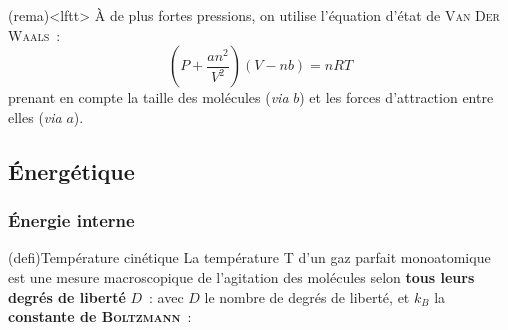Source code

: \documentclass[../../main/main.tex]{subfiles}
\begin{document}
\begin{tcb}(rema)<lftt>{}
	À de plus fortes pressions, on utilise l'équation d'état de
	\textsc{Van Der Waals}~:
	\[
		\left( P + \frac{an^2}{V^2} \right) (V-nb) = nRT
	\]
	prenant en compte la taille des molécules (\textit{via} $b$) et
	les forces d'attraction entre elles (\textit{via} $a$).
\end{tcb}

\subsection{Énergétique}
\subsubsection{Énergie interne}

\begin{tcb*}(defi){Température cinétique}
	La température T d'un gaz parfait monoatomique est une mesure macroscopique de
	l'agitation des molécules selon \textbf{tous leurs degrés de liberté} $D$~:
	\psw{%
		\[
			\boxed{\moy{e_{c,i}} = D \times \frac{1}{2}k_B T}
		\]
	}%
	avec $D$ le nombre de degrés de liberté, et $k_B$ la \textbf{constante de
		\textsc{Boltzmann}}~: 
\end{tcb*}
\end{document}
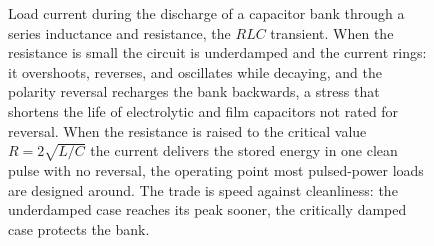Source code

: \begin{figure}[htbp]
\centering
{}
\caption[Pulsed discharge of a capacitor bank]{Load current during the
discharge of a capacitor bank through a series inductance and
resistance, the $RLC$ transient. When the resistance is small the
circuit is underdamped and the current rings: it overshoots, reverses,
and oscillates while decaying, and the polarity reversal recharges the
bank backwards, a stress that shortens the life of electrolytic and
film capacitors not rated for reversal. When the resistance is raised to
the critical value $R = 2\sqrt{L/C}$ the current delivers the stored
energy in one clean pulse with no reversal, the operating point most
pulsed-power loads are designed around. The trade is speed against
cleanliness: the underdamped case reaches its peak sooner, the
critically damped case protects the bank.}
\label{fig:vol04ch08:capacitor-discharge}
\end{figure}
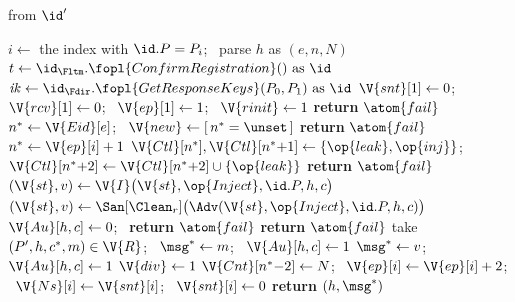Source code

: \begin{interface}
{ \quad from $\id'$
\begin{algorithmic}[1]
\algcont
{}
\State $i \gets$ the index with $\id.P = P_i$; \ parse $h$ as $(e, n, N)$
   \label{ln:smresponder}
  \State $t \gets \id_{\Fltm}.\fopl{ConfirmRegistration}() \text{ as } \id$
  \State $\mathit{ik} \gets \id_{\Fdir}.\fopl{GetResponseKeys}(P_0, P_1) \text{ as } \id$
  \State $\V{snt}[1] \gets 0$; \ $\V{rcv}[1] \gets 0$; \ $\V{ep}[1] \gets 1$; \ $\V{rinit} \gets 1$ \label{ln:smoffset}
\EndIf
{} \label{ln:smreplay}
  \State \textbf{return} $\atom{fail}$
\EndIf
\State $n^{*} \gets \V{Eid}[e]$; \ $\V{new} \gets [\, n^{*} = \unset \,]$
 \label{ln:smnoswitch}
  \State \textbf{return} $\atom{fail}$
\EndIf
{}
  \State $n^{*} \gets \V{ep}[i] + 1$
\EndIf
{} \label{ln:smdelayheal}
  \State $\V{Ctl}[n^{*}], \V{Ctl}[n^{*}{+}1] \gets \{\op{leak},\op{inj}\}$; \ $\V{Ctl}[n^{*}{+}2] \gets \V{Ctl}[n^{*}{+}2] \cup \{\op{leak}\}$
\EndIf
{} \label{ln:smpasttail}
  \State \textbf{return} $\atom{fail}$
\EndIf
{}
  \State $(\V{st}, v) \gets \V{I}\bigl(\V{st}, \op{Inject}, \id.P, h, c\bigr)$
\EndIf
{}
  \State $(\V{st}, v) \gets \San[\Clean_{r}]\bigl(\Adv(\V{st}, \op{Inject}, \id.P, h, c)\bigr)$ \label{ln:smadvinject}
\EndIf
{}
  \State $\V{Au}[h, c] \gets 0$; \ \textbf{return} $\atom{fail}$
\EndIf
{}
  \State \textbf{return} $\atom{fail}$
\EndIf
{}
  \State take $(P', h, c^{*}, m) \in \V{R}$; \ $\msg^{*} \gets m$; \ $\V{Au}[h, c] \gets 1$ \label{ln:smhonestmac}
\EndIf
{}
  \State $\msg^{*} \gets v$; \ $\V{Au}[h, c] \gets 1$ \label{ln:smadvchooses}
\EndIf
{}
  \State $\V{div} \gets 1$ \label{ln:smdiverge}
\EndIf
{} \label{ln:smadvance}
  \State $\V{Cnt}[n^{*}{-}2] \gets N$; \ $\V{ep}[i] \gets \V{ep}[i] + 2$; \ $\V{Ns}[i] \gets \V{snt}[i]$; \ $\V{snt}[i] \gets 0$
\EndIf
\State \textbf{return} $(h, \msg^{*})$
\algsave
\end{algorithmic}
\vspace{1.4ex}

}
\end{interface}
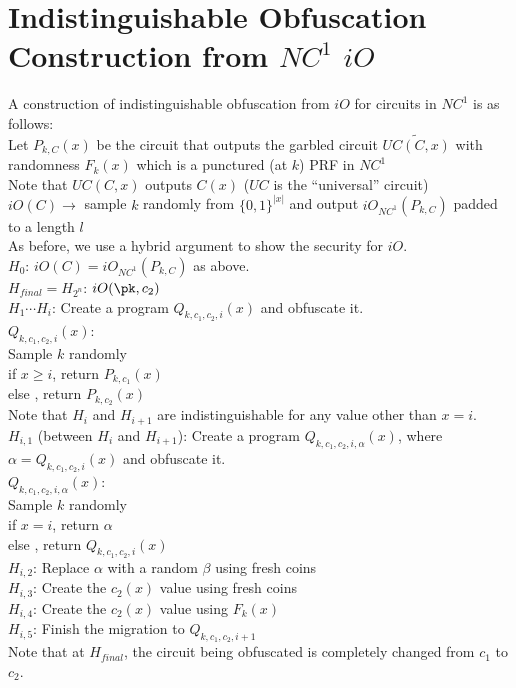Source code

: \section{Indistinguishable Obfuscation Construction from $NC^1$ $iO$}
A construction of indistinguishable obfuscation from $iO$ for circuits in $NC^1$ is as follows:\\
Let $P_{k,C}(x)$ be the circuit that outputs the garbled circuit $\widetilde{UC(C,x)}$ with randomness $F_k(x)$ which is a punctured (at $k$) PRF in $NC^1$\\
\indent Note that $UC(C,x)$ outputs $C(x)$ ($UC$ is the ``universal'' circuit)\\
$iO(C) \rightarrow $ sample $k$ randomly from $\{0,1\}^{|x|}$ and output $iO_{NC^1}(P_{k,C})$ padded to a length $l$\\

As before, we use a hybrid argument to show the security for $iO$.\\
\noindent $H_0$: $iO(C) = iO_{NC^1}(P_{k,C})$ as above.\\
\noindent $H_{final} = H_{2^n}$: $iO(\pk, c_2)$\\
\noindent $H_1 \cdots H_i$: Create a program $Q_{k, c_1, c_2, i}(x)$ and obfuscate it.\\
$Q_{k,c_1,c_2,i}(x)$:\\
\indent Sample $k$ randomly\\
\indent if $x \ge i$, return $P_{k,c_1}(x)$\\
\indent else , return $P_{k,c_2}(x)$\\
\noindent Note that $H_i$ and $H_{i+1}$ are indistinguishable for any value other than $x=i$.\\
\noindent $H_{i,1}$ (between $H_i$ and $H_{i+1}$): Create a program $Q_{k, c_1, c_2, i, \alpha}(x)$, where $\alpha = Q_{k, c_1, c_2, i}(x)$ and obfuscate it.\\
$Q_{k, c_1, c_2, i, \alpha}(x)$:\\
\indent Sample $k$ randomly\\
\indent if $x = i$, return $\alpha$\\
\indent else , return $Q_{k,c_1,c_2, i}(x)$\\

\noindent $H_{i,2}$: Replace $\alpha$ with a random $\beta$ using fresh coins\\
\noindent $H_{i,3}$: Create the $c_2(x)$ value using fresh coins\\
\noindent $H_{i,4}$: Create the $c_2(x)$ value using $F_k(x)$\\
\noindent $H_{i,5}$: Finish the migration to $Q_{k,c_1,c_2,i+1}$\\

Note that at $H_{final}$, the circuit being obfuscated is completely changed from $c_1$ to $c_2$.




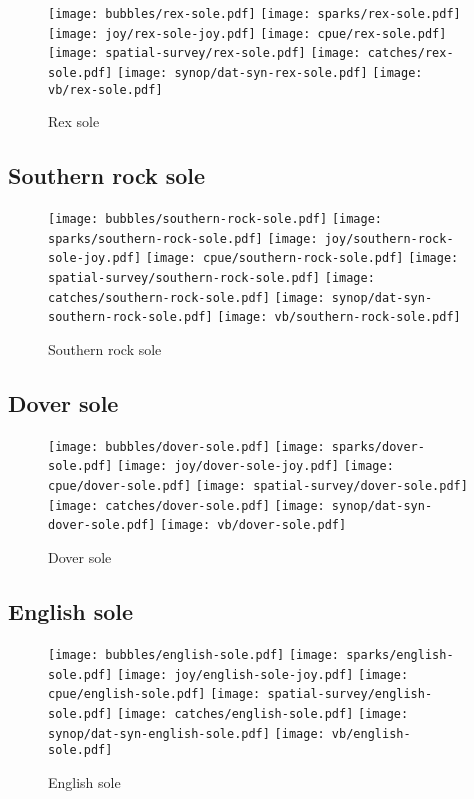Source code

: \begin{figure}[htbp]
\centering
\texttt{[image: bubbles/rex-sole.pdf]}
\texttt{[image: sparks/rex-sole.pdf]}
\texttt{[image: joy/rex-sole-joy.pdf]}
\texttt{[image: cpue/rex-sole.pdf]}
\texttt{[image: spatial-survey/rex-sole.pdf]}
\texttt{[image: catches/rex-sole.pdf]}
\texttt{[image: synop/dat-syn-rex-sole.pdf]}
\texttt{[image: vb/rex-sole.pdf]}
\caption{Rex sole}
\end{figure}
\clearpage
\subsection*{Southern rock sole}

\begin{figure}[htbp]
\centering
\texttt{[image: bubbles/southern-rock-sole.pdf]}
\texttt{[image: sparks/southern-rock-sole.pdf]}
\texttt{[image: joy/southern-rock-sole-joy.pdf]}
\texttt{[image: cpue/southern-rock-sole.pdf]}
\texttt{[image: spatial-survey/southern-rock-sole.pdf]}
\texttt{[image: catches/southern-rock-sole.pdf]}
\texttt{[image: synop/dat-syn-southern-rock-sole.pdf]}
\texttt{[image: vb/southern-rock-sole.pdf]}
\caption{Southern rock sole}
\end{figure}
\clearpage
\subsection*{Dover sole}

\begin{figure}[htbp]
\centering
\texttt{[image: bubbles/dover-sole.pdf]}
\texttt{[image: sparks/dover-sole.pdf]}
\texttt{[image: joy/dover-sole-joy.pdf]}
\texttt{[image: cpue/dover-sole.pdf]}
\texttt{[image: spatial-survey/dover-sole.pdf]}
\texttt{[image: catches/dover-sole.pdf]}
\texttt{[image: synop/dat-syn-dover-sole.pdf]}
\texttt{[image: vb/dover-sole.pdf]}
\caption{Dover sole}
\end{figure}
\clearpage
\subsection*{English sole}

\begin{figure}[htbp]
\centering
\texttt{[image: bubbles/english-sole.pdf]}
\texttt{[image: sparks/english-sole.pdf]}
\texttt{[image: joy/english-sole-joy.pdf]}
\texttt{[image: cpue/english-sole.pdf]}
\texttt{[image: spatial-survey/english-sole.pdf]}
\texttt{[image: catches/english-sole.pdf]}
\texttt{[image: synop/dat-syn-english-sole.pdf]}
\texttt{[image: vb/english-sole.pdf]}
\caption{English sole}
\end{figure}
\clearpage
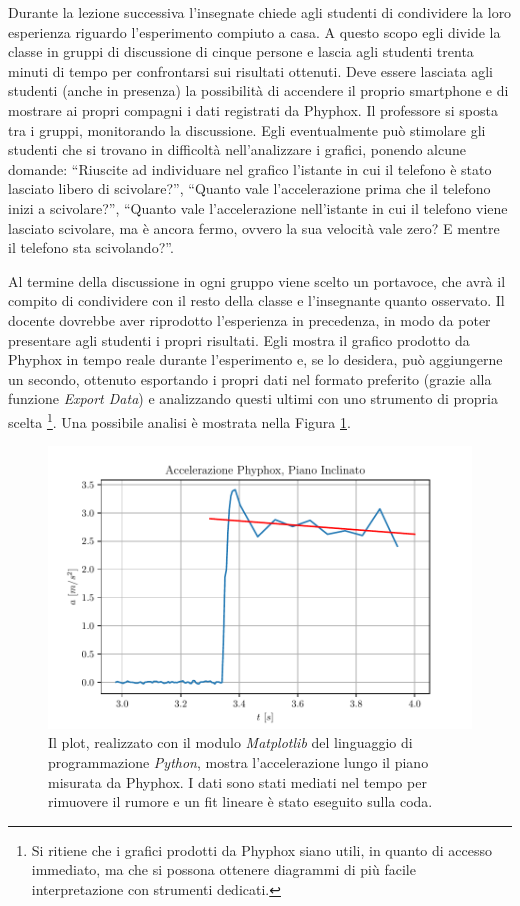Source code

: \documentclass{report} \usepackage[T1]{fontenc} \usepackage[italian]{babel}
\begin{document}
Durante la lezione successiva l'insegnate chiede agli studenti
di condividere la loro esperienza riguardo l'esperimento
compiuto a casa.
A questo scopo egli divide la classe in gruppi di
discussione di cinque persone e lascia agli studenti trenta
minuti di tempo per confrontarsi sui risultati ottenuti.
Deve essere lasciata agli studenti (anche in presenza)
la possibilità di accendere il proprio smartphone e di
mostrare ai propri compagni i dati registrati da
Phyphox.
Il professore si sposta tra i gruppi, monitorando
la discussione.
Egli eventualmente può stimolare gli studenti che si trovano
in difficoltà nell'analizzare i grafici, ponendo
alcune domande: ``Riuscite ad individuare nel grafico l'istante
in cui il telefono è stato lasciato libero di scivolare?'',
``Quanto vale l'accelerazione prima che il telefono inizi a
scivolare?'', ``Quanto vale l'accelerazione nell'istante
in cui il telefono viene lasciato scivolare, ma è ancora fermo,
ovvero la sua velocità vale zero? E mentre il telefono sta
scivolando?''.

Al termine della discussione in ogni gruppo viene scelto
un portavoce, che avrà il compito di condividere
con il resto della classe e l'insegnante quanto osservato.
Il docente dovrebbe aver riprodotto l'esperienza in precedenza,
in modo da poter presentare agli studenti i propri risultati.
Egli mostra il grafico prodotto da
Phyphox in tempo reale durante l'esperimento e, se lo desidera,
può aggiungerne un secondo, ottenuto
esportando i propri dati nel formato preferito (grazie alla funzione
\emph{Export Data}) e analizzando questi ultimi con uno strumento di propria
scelta
\footnote{
          Si ritiene che i grafici prodotti da Phyphox siano utili,
          in quanto di accesso immediato, ma che si possona ottenere
          diagrammi di più facile interpretazione con strumenti
          dedicati.
         }.
Una possibile analisi è mostrata nella Figura \ref{fig:a_phyphox}.
\begin{figure}[H]
\centering
  \includegraphics[width=\textwidth]{a_phyphox}
  \caption{Il plot, realizzato con il modulo \emph{Matplotlib}
           del linguaggio di programmazione \emph{Python},
           mostra l'accelerazione lungo il piano misurata da
           Phyphox. I dati sono stati mediati nel tempo
           per rimuovere il rumore e un fit lineare è stato
           eseguito sulla coda.
          }
  \label{fig:a_phyphox}
\end{figure}
\end{document}
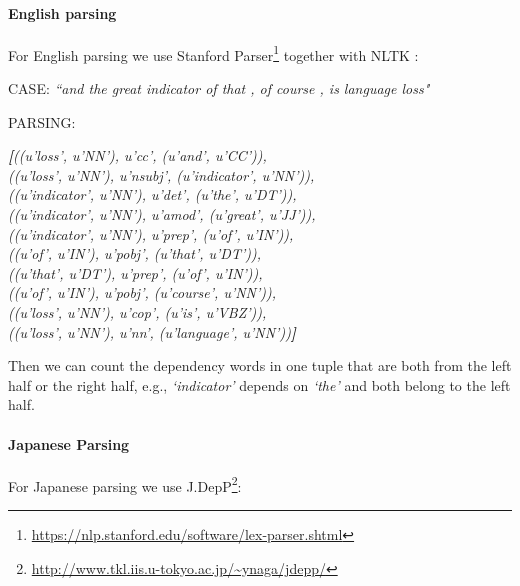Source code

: \documentclass[11pt,a4paper]{article}
\begin{document}
\paragraph{English parsing} For English parsing we use Stanford Parser\footnote{\url{https://nlp.stanford.edu/software/lex-parser.shtml}} together with NLTK \cite{NLTK}:

CASE: \emph{``and the great indicator of that , of course , is language loss"}

PARSING:

\emph{\textbf{[}((u'loss', u'NN'), u'cc', (u'and', u'CC')), \\
((u'loss', u'NN'), u'nsubj', (u'indicator', u'NN')), \\
((u'indicator', u'NN'), u'det', (u'the', u'DT')), \\
((u'indicator', u'NN'), u'amod', (u'great', u'JJ')), \\
((u'indicator', u'NN'), u'prep', (u'of', u'IN')), \\
((u'of', u'IN'), u'pobj', (u'that', u'DT')), \\
((u'that', u'DT'), u'prep', (u'of', u'IN')), \\
((u'of', u'IN'), u'pobj', (u'course', u'NN')), \\
((u'loss', u'NN'), u'cop', (u'is', u'VBZ')), \\
((u'loss', u'NN'), u'nn', (u'language', u'NN'))\textbf{]}}

Then we can count the dependency words in one tuple that are both from the left half or the right half, e.g., \emph{`indicator'} depends on \emph{`the'} and both belong to the left half.

\paragraph{Japanese Parsing} For Japanese parsing we use J.DepP\footnote{\url{http://www.tkl.iis.u-tokyo.ac.jp/~ynaga/jdepp/}}:
\end{document}
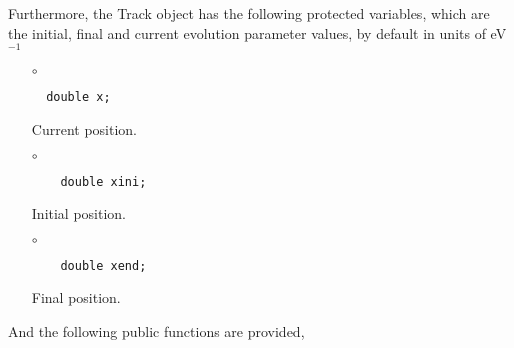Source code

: Furthermore, the {\ttf Track} object has the following protected
variables, which are the initial, final and current
evolution parameter values, by default in units of eV$^{-1}$
%
%
\begin{itemize}
\item[$\circ$]  
  \begin{lstlisting}
  double x;
  \end{lstlisting}
  Current position.
\item[$\circ$]  
  \begin{lstlisting}
    double xini;
  \end{lstlisting}
  Initial position.
\item[$\circ$]  
  \begin{lstlisting}
    double xend;
  \end{lstlisting}
  Final position.
\end{itemize}
%
And the following public functions are provided,
%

********

What you are asked to do :: Going back over the entries above, copy word for word every line from the one that has "può aggiungerne un secondo, ottenuto" on through the one that has "diagrammi di più".

Problem solution ::
può aggiungerne un secondo, ottenuto
esportando i propri dati nel formato preferito (grazie alla funzione
\emph{Export Data}) e analizzando questi ultimi con uno strumento di propria
scelta
\footnote{
          Si ritiene che i grafici prodotti da Phyphox siano utili,
          in quanto di accesso immediato, ma che si possona ottenere
          diagrammi di più facile interpretazione con strumenti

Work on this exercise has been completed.